Le choc est rude pour notre jeune héroïne, et le lecteur partage sa peine. Et sa stupeur, au fur et à mesure des révélations. Comment a-t-on pu en arriver là ? La question semble sans réponse … jusqu’à ce qu’on se plonge dans la préquelle, intitulée Notes pour un monde meilleur. Le décalage entre le titre – reflétant la volonté d’Isaac, « héros » de cette préquelle – et la réalité racontée dans De l’autre côté du mur a de quoi faire rire ou pleurer. Comme beaucoup de scientifiques, Isaac a toujours été persuadé d’agir pour construire ce monde meilleur dont il rêvait. C’était devenu son obsession, l’attrait du progrès technologique, tant et si bien qu’il s’est laissé dépasser par la Science … et tout est parti en vrille. Car tout le monde n’est pas aussi altruiste qu’Isaac – que j’affectionne beaucoup malgré ses erreurs dramatiques – et il y a toujours quelqu’un pour transformer cet idéal fort honorable en quête de pouvoir et de gloire. Et il y a aussi la question de la paix, de la sécurité : pour atteindre ces deux objectifs, que peut-on et doit-on sacrifier ? Peut-on abolir les libertés et l’amour au nom de la prospérité ? Ce livre a l’avantage de nous présenter à la fois la genèse et l’écroulement de ce système, et c’est vraiment très intéressant, d’autant plus que le jeu de miroir est vraiment bien mené !

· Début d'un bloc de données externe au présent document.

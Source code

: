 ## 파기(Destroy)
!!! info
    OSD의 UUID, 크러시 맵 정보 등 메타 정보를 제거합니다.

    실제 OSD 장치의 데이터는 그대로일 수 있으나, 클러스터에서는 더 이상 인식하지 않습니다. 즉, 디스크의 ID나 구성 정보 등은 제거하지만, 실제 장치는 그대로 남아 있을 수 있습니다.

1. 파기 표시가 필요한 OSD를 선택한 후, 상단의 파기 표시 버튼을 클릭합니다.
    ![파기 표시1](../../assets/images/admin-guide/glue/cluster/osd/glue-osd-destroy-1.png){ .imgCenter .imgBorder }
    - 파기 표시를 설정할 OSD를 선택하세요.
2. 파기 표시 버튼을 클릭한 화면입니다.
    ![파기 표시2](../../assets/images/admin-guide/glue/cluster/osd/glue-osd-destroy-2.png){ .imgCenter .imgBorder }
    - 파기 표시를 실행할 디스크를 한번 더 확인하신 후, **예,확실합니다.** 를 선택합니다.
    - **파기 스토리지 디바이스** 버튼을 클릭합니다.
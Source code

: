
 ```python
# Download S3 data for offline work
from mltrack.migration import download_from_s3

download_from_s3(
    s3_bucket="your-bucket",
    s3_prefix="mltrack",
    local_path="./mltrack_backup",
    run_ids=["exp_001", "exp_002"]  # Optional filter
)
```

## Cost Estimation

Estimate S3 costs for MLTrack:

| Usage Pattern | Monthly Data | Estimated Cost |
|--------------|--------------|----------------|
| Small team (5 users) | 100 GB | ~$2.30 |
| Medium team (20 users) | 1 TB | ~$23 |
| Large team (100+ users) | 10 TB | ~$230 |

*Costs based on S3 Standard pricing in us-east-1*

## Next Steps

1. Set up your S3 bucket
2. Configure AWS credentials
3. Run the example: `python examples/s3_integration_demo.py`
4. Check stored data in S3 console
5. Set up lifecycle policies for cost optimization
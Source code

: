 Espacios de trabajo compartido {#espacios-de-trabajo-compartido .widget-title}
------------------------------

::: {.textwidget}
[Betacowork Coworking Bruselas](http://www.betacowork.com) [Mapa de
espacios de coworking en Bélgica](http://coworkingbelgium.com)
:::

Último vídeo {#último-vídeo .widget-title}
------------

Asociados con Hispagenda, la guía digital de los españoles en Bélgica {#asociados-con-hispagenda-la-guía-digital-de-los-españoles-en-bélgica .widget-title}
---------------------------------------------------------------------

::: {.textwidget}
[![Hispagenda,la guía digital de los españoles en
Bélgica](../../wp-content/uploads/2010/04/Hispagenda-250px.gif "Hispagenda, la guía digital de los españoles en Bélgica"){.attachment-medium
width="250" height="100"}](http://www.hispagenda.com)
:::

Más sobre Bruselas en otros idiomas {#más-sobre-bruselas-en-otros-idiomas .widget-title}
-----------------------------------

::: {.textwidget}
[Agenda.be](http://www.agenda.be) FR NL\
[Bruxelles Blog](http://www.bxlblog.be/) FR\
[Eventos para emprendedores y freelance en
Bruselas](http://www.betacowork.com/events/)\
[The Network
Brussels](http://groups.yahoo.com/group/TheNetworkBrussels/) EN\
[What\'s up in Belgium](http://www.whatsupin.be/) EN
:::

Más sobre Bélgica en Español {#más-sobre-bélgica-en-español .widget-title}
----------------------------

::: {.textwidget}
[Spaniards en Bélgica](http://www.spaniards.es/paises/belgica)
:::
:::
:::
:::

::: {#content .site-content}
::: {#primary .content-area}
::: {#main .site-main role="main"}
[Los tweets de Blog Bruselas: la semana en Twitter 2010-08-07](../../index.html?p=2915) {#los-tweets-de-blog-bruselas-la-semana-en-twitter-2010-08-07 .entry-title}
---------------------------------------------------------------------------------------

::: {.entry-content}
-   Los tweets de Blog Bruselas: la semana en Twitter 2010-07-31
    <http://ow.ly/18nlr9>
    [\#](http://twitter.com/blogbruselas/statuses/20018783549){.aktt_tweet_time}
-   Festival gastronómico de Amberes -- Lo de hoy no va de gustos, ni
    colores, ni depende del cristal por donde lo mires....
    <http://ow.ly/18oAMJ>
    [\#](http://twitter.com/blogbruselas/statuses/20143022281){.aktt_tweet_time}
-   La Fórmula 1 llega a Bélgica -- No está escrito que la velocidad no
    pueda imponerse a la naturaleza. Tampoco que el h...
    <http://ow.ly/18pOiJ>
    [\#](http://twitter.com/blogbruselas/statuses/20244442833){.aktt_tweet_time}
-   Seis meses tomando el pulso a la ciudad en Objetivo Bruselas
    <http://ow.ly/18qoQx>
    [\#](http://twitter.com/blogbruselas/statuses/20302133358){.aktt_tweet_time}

En bref, vous l’aurez bien compris, je suis à la fois sous le charme et sous le choc ! C’est un livre aussi doux que cruel, aussi beau qu’effrayant. Il y a la rudesse de ce monde, de ce futur, placé sous le signe du respect des règles et des interdits pour le bien de tous – c’est du moins ainsi qu’il est présenté, et aussi ce que pense Sibel et ses camarades –, et la tendresse de cette rencontre inattendue, de cet amour naissant, de l’éclosion du papillon de la liberté. Sibel et Aslan sont tellement attachants, on a envie de les soutenir dans leur quête de savoir et de bonheur réel, on a envie de les voir sortir de cette prison qui s’ignore. On rêve avec eux et pour eux, on tremble avec eux et pour eux, on rit avec eux et pour eux. En clair, on se laisse complétement embarquer par cette histoire, où les opposés s’attirent, où les paradoxes s’entremêlent. La plume d’Agnès Marot est juste magnifique, c’est un vrai régal, on se délecte ! Si vous n’avez pas encore eu l’occasion de découvrir cette merveilleuse histoire, allez-y les yeux fermés. Qu’est-ce que j’ai aimé, mais qu’est-ce que j’ai aimé !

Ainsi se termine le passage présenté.